Identify each line below that contains the word "defaults", and copy it out.

Saved data entries:
-=-=-

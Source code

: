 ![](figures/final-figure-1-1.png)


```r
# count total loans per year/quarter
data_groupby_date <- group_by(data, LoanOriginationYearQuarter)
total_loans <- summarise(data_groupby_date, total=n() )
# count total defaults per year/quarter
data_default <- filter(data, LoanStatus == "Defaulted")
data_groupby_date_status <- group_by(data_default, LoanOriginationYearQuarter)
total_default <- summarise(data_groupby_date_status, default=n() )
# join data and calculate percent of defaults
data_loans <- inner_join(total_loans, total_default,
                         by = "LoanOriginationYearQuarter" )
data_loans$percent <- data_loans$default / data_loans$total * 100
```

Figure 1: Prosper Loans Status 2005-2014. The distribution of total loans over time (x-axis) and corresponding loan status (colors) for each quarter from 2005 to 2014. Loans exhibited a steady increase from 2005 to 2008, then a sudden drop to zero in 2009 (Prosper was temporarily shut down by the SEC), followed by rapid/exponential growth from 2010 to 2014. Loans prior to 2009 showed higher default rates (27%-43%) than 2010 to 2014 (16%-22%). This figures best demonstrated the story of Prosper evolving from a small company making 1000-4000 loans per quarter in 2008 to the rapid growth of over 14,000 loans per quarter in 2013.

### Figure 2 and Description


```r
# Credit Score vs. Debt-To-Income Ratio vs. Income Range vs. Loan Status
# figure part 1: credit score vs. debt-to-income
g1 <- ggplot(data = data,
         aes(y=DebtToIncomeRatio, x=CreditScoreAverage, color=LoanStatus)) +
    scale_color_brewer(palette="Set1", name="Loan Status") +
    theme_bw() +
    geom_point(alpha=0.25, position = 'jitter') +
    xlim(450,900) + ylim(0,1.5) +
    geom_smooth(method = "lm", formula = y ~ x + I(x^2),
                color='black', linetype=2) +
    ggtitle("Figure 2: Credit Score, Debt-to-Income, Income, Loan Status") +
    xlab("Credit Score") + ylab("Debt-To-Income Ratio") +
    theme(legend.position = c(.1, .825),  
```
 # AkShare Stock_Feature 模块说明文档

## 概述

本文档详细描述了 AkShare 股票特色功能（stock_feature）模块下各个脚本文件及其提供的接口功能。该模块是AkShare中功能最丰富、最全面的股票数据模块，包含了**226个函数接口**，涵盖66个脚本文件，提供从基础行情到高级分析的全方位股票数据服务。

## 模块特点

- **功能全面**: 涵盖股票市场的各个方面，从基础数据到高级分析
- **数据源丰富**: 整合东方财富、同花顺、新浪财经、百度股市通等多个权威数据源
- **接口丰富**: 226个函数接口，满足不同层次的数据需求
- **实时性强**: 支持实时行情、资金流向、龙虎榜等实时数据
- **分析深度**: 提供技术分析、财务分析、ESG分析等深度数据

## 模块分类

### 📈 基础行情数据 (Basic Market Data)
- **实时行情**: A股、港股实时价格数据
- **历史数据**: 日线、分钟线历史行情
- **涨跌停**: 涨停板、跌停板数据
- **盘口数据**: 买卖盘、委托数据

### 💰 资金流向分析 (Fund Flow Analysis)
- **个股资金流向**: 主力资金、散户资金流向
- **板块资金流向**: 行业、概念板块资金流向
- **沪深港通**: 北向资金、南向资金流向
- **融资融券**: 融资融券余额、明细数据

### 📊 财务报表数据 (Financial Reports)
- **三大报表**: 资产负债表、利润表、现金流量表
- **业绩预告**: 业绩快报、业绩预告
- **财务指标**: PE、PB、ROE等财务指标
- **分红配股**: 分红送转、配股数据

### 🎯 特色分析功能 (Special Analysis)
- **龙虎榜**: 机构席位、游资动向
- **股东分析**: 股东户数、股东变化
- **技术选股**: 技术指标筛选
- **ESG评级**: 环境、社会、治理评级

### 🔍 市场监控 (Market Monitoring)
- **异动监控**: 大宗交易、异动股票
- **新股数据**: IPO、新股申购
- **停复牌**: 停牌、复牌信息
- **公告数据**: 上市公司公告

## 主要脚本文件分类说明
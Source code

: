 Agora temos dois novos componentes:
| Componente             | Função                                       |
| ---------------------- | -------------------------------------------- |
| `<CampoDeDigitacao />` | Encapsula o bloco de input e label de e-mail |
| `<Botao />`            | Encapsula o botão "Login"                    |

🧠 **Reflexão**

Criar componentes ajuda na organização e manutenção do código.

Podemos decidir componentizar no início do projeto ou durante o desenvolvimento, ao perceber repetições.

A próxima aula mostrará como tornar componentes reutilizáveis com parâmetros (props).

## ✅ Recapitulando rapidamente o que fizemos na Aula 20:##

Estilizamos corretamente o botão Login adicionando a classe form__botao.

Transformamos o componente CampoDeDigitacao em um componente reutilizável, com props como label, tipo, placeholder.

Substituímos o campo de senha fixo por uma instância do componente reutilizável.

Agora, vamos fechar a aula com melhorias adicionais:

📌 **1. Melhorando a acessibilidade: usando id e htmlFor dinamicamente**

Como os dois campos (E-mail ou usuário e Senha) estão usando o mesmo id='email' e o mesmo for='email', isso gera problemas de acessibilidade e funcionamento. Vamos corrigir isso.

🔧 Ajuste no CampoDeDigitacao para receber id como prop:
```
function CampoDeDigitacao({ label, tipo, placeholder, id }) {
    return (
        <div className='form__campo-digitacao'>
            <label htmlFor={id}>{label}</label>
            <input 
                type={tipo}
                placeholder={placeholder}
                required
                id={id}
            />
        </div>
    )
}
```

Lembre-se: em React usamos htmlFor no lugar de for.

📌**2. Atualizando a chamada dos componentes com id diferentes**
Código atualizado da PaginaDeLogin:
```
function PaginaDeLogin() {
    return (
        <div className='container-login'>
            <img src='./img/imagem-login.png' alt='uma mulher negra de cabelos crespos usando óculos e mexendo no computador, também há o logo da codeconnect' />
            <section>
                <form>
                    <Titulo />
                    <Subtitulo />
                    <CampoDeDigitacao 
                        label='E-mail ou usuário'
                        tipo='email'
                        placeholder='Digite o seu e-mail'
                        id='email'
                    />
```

-=-=-

*Expected answer*:
# count total defaults per year/quarter
# join data and calculate percent of defaults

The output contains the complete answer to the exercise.